In its amicus brief, the ICJ requests the East Jakarta District Court to consider:
- Avoiding the imposition of criminal sanctions for defamation, as they would contravene the right to freedom of expression guaranteed by article 19 of the International Covenant on Civil and Political Rights (ICCPR).
- ensuring that in any event the defences of truth and public interest are available and avoiding the penalization untrue statements that have been published in error but without malice.
- Scrupulously safeguarding the right to presumption of innocence, including by ensuring that no criminal conviction occurs without the prosecution proving beyond a reasonable doubt each element of the offence, including proving beyond a reasonable doubt that the defendant failed to make reasonable efforts to ascertain the truth of the statements.

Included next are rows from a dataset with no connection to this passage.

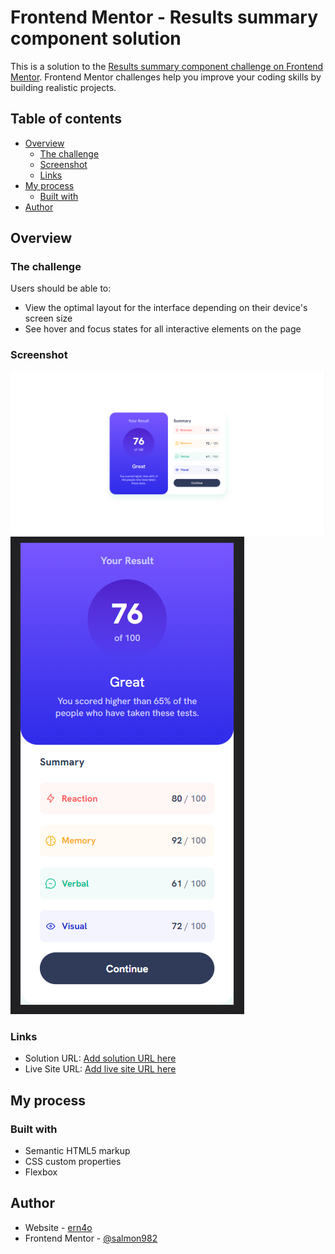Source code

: # Frontend Mentor - Results summary component solution

This is a solution to the [Results summary component challenge on Frontend Mentor](https://www.frontendmentor.io/challenges/results-summary-component-CE_K6s0maV). Frontend Mentor challenges help you improve your coding skills by building realistic projects. 

## Table of contents

- [Overview](#overview)
  - [The challenge](#the-challenge)
  - [Screenshot](#screenshot)
  - [Links](#links)
- [My process](#my-process)
  - [Built with](#built-with)
- [Author](#author)

## Overview

### The challenge

Users should be able to:

- View the optimal layout for the interface depending on their device's screen size
- See hover and focus states for all interactive elements on the page

### Screenshot

![](./assets/screenshot-desktop.png)
![](./assets/screenshot-mobile.png)

### Links

- Solution URL: [Add solution URL here](https://your-solution-url.com)
- Live Site URL: [Add live site URL here](https://basicresultsummarysolution.netlify.app/)

## My process

### Built with

- Semantic HTML5 markup
- CSS custom properties
- Flexbox

## Author

- Website - [ern4o](https://ern4o.com)
- Frontend Mentor - [@salmon982](https://www.frontendmentor.io/profile/salmon982)
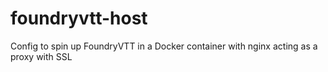 # foundryvtt-host
Config to spin up FoundryVTT in a Docker container with nginx acting as a proxy with SSL

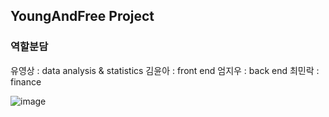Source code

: ## YoungAndFree Project

### 역할분담
유영상 : data analysis & statistics
김윤아 : front end
엄지우 : back end
최민락 : finance

![image](https://user-images.githubusercontent.com/87863185/236775828-10430f67-bc31-4b91-8ab2-ea7b1ace5a3b.png)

- With regards to articles 14(2) and 15 of Law 1/1946, avoiding the imposition of criminal sanctions as the articles are inconsistent with obligations under article 19 of the ICCPR. They are vague and overbroad, based on an illegitimate purpose, and disproportionately and unnecessarily serve to punish the exercise of free expression.
The ICJ’s legal brief is aimed at assisting the East Jakarta District Court to consider Indonesia’s international human rights law obligations relating to the rights to freedom of expression and information, and the protection of human rights defenders. The ICJ requested the Court to interpret criminal defamation and “false information” laws in ways that ensure conformity with international human rights law.
The criminal complaint against the Defendants was filed by the Indonesian Coordinating Minister for Maritime and Investment Affairs, Luhut Binsar Pandjaitan. It concerns a YouTube video wherein the Defendants discussed the research results of a report regarding allegations of the involvement of Indonesian army officials and retirees in plans to exploit gold in the Blok Wabu area in Intan Jaya, Papua. The video specifically drew attention to allegations relating to Luhut Binsar Pandjaitan, scrutinizing potential conflicts of interest due to his position as the Coordinating Minister for Maritime and Investment Affairs.
This case is just one example among a worrying trend where overbroad criminal defamation and “fake news” laws are being used to curtail freedom of expression in Indonesia, particularly to criminalize the work of human rights defenders and journalists.